## YOUR TASK
Your answer should consist of the lines in the following data that contain "containers".
[RAW DATA Boundary: Start]
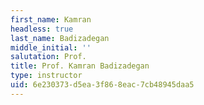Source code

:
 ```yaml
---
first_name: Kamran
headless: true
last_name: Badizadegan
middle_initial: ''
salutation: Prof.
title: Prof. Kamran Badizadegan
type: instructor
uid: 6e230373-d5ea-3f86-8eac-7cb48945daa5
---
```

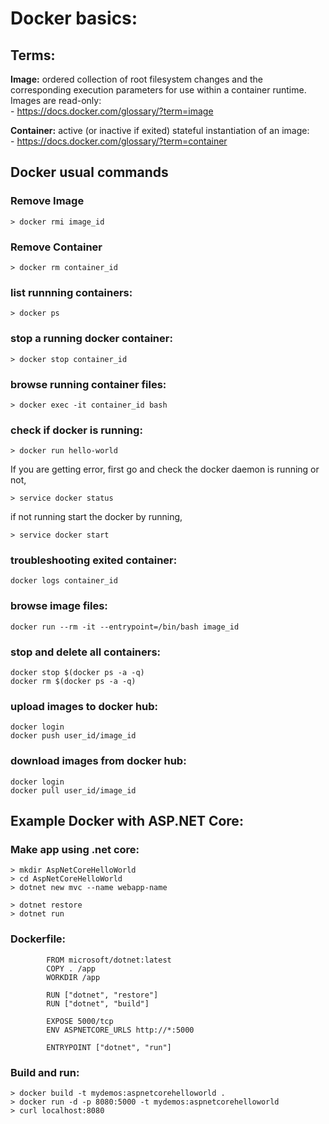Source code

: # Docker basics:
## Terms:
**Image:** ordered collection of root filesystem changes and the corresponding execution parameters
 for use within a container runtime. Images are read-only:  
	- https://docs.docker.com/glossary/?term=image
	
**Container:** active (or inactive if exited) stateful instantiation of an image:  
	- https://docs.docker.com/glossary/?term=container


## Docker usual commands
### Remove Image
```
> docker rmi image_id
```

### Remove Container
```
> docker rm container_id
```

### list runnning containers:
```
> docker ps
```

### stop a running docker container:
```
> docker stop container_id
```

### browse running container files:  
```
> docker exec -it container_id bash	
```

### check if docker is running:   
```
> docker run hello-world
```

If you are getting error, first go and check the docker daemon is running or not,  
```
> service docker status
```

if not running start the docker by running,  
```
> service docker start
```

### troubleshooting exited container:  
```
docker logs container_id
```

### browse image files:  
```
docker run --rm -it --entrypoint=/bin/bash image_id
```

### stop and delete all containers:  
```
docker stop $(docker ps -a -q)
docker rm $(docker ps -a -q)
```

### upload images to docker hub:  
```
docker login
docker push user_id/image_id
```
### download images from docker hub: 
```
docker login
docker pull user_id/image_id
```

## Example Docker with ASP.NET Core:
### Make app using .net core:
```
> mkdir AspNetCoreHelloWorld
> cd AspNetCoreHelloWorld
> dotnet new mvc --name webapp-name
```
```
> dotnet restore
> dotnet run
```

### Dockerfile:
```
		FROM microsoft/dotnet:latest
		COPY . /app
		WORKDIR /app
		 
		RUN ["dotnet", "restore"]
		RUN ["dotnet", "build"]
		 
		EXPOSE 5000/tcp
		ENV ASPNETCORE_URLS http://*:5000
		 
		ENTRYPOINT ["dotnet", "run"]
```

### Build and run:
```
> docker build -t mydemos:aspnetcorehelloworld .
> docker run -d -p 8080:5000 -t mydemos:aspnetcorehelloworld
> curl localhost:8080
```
[RAW DATA Boundary: End]
[RAW DATA Boundary: Start]
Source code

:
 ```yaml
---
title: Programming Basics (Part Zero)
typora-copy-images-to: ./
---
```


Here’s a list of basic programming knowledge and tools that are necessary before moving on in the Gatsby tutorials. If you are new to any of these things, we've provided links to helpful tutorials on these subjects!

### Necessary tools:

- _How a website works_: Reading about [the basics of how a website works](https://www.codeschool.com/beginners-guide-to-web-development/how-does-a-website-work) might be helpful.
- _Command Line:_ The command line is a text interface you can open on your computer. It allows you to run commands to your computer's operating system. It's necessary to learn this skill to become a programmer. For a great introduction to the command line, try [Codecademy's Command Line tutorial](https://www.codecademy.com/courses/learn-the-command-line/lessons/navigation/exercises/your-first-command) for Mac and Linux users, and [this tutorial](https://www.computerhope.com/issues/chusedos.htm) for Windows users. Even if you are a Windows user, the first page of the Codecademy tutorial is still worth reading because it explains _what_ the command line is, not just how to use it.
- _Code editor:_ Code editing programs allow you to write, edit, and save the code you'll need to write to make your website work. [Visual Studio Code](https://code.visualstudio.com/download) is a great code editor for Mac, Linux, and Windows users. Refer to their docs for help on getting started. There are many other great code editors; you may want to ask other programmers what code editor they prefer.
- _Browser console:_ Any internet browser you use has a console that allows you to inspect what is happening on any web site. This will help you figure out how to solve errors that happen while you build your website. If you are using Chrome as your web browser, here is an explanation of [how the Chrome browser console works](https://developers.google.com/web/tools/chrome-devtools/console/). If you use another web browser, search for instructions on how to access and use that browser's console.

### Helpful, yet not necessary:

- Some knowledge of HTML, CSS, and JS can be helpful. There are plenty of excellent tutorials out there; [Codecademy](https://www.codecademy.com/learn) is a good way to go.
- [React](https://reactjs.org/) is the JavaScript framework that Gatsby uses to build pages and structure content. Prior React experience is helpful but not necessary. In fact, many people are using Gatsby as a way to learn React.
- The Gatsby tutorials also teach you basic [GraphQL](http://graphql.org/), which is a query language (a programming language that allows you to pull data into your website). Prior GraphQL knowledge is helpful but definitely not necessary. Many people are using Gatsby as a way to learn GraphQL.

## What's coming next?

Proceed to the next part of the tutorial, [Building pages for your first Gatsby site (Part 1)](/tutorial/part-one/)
[RAW DATA Boundary: End]
[RAW DATA Boundary: Start]
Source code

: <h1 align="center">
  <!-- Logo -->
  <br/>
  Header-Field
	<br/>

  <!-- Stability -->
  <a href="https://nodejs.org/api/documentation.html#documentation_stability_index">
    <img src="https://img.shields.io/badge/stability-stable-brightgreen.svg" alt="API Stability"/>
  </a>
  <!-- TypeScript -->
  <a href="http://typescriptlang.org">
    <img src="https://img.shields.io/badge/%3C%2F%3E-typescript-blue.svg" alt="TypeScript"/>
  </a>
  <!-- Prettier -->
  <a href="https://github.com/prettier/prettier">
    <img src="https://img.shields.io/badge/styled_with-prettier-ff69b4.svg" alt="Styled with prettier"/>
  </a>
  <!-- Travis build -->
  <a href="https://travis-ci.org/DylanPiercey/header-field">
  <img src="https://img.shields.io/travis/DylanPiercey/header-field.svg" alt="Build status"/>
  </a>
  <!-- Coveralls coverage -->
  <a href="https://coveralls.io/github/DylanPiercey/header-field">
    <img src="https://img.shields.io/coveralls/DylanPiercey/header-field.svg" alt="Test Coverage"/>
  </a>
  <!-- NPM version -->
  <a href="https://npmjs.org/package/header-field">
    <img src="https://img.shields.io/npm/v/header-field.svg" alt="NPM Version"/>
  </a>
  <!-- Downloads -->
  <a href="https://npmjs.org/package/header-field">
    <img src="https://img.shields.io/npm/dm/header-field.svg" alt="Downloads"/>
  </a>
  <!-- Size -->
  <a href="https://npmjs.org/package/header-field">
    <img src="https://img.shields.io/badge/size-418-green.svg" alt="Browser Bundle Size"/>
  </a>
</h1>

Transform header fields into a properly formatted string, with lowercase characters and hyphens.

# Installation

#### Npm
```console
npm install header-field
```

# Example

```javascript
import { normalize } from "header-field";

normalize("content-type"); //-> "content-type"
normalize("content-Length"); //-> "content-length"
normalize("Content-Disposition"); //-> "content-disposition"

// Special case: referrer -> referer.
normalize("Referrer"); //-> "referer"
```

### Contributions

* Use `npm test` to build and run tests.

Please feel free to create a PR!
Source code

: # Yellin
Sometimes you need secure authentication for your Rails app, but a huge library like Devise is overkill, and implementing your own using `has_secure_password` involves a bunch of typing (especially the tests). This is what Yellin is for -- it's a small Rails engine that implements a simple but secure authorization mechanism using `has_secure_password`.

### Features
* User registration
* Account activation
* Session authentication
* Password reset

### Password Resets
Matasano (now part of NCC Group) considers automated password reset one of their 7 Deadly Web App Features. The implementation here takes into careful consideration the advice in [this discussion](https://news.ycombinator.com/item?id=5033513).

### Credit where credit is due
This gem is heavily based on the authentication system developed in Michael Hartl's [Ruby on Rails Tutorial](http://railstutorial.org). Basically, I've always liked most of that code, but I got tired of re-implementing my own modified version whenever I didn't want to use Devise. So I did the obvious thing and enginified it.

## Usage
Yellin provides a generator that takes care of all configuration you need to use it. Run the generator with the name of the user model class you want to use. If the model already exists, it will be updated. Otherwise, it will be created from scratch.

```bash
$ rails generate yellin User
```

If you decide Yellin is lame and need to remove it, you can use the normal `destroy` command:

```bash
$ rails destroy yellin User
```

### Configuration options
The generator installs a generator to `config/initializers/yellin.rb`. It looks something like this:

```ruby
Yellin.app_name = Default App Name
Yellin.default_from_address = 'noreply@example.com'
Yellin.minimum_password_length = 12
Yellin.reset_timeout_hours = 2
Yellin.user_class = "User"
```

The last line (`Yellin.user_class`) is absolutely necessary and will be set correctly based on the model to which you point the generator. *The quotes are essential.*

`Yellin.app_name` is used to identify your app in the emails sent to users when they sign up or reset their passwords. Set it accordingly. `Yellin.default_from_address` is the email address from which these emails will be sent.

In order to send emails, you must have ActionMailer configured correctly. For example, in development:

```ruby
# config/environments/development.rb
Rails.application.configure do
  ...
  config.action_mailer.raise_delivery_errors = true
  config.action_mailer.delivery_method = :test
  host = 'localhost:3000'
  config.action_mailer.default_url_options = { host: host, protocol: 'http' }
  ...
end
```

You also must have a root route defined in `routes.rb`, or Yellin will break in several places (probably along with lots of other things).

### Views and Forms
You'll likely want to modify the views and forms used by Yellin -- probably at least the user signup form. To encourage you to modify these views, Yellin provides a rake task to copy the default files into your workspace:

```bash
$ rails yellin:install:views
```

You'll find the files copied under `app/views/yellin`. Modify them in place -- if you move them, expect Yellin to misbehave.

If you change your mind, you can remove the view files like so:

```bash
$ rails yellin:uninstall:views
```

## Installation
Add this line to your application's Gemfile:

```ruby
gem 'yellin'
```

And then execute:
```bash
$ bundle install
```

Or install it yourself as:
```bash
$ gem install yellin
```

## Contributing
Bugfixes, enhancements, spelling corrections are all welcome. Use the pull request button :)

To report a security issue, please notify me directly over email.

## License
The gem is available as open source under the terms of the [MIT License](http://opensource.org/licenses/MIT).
[RAW DATA Boundary: End]
## EXERCISE SOLUTION
### list runnning containers:
### stop and delete all containers:  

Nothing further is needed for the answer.